Down to the last line, repeat the entries exactly and drop any image.

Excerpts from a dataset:
>>

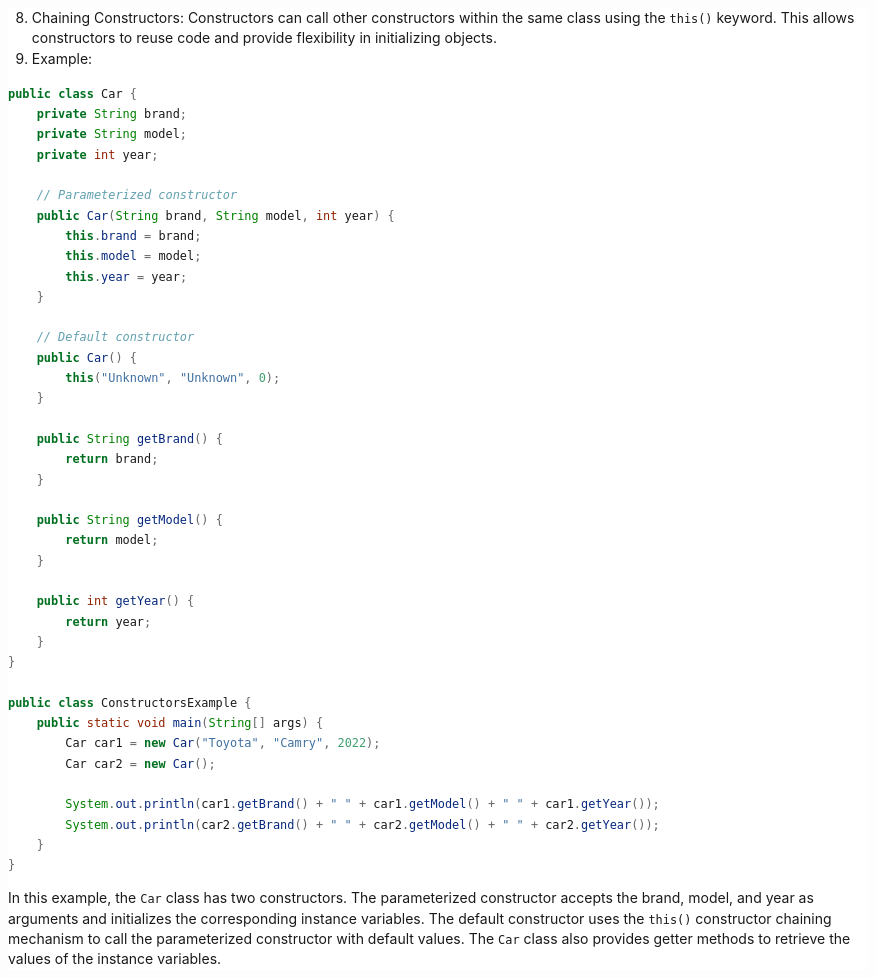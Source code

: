 8. Chaining Constructors: Constructors can call other constructors within the same class using the `this()` keyword. This allows constructors to reuse code and provide flexibility in initializing objects.
9. Example:
```Java
public class Car {
    private String brand;
    private String model;
    private int year;

    // Parameterized constructor
    public Car(String brand, String model, int year) {
        this.brand = brand;
        this.model = model;
        this.year = year;
    }

    // Default constructor
    public Car() {
        this("Unknown", "Unknown", 0);
    }

    public String getBrand() {
        return brand;
    }

    public String getModel() {
        return model;
    }

    public int getYear() {
        return year;
    }
}

public class ConstructorsExample {
    public static void main(String[] args) {
        Car car1 = new Car("Toyota", "Camry", 2022);
        Car car2 = new Car();

        System.out.println(car1.getBrand() + " " + car1.getModel() + " " + car1.getYear());
        System.out.println(car2.getBrand() + " " + car2.getModel() + " " + car2.getYear());
    }
}
```

In this example, the `Car` class has two constructors. The parameterized constructor accepts the brand, model, and year as arguments and initializes the corresponding instance variables. The default constructor uses the `this()` constructor chaining mechanism to call the parameterized constructor with default values. The `Car` class also provides getter methods to retrieve the values of the instance variables.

<<

* OUTPUT OF THE EXERCISE *
Source code

: 8. Chaining Constructors: Constructors can call other constructors within the same class using the `this()` keyword. This allows constructors to reuse code and provide flexibility in initializing objects.
9. Example:
```Java
public class Car {
    private String brand;
    private String model;
    private int year;

    // Parameterized constructor
    public Car(String brand, String model, int year) {
        this.brand = brand;
        this.model = model;
        this.year = year;
    }

    // Default constructor
    public Car() {
        this("Unknown", "Unknown", 0);
    }

    public String getBrand() {
        return brand;
    }

    public String getModel() {
        return model;
    }

    public int getYear() {
        return year;
    }
}

public class ConstructorsExample {
    public static void main(String[] args) {
        Car car1 = new Car("Toyota", "Camry", 2022);
        Car car2 = new Car();

        System.out.println(car1.getBrand() + " " + car1.getModel() + " " + car1.getYear());
        System.out.println(car2.getBrand() + " " + car2.getModel() + " " + car2.getYear());
    }
}
```

In this example, the `Car` class has two constructors. The parameterized constructor accepts the brand, model, and year as arguments and initializes the corresponding instance variables. The default constructor uses the `this()` constructor chaining mechanism to call the parameterized constructor with default values. The `Car` class also provides getter methods to retrieve the values of the instance variables.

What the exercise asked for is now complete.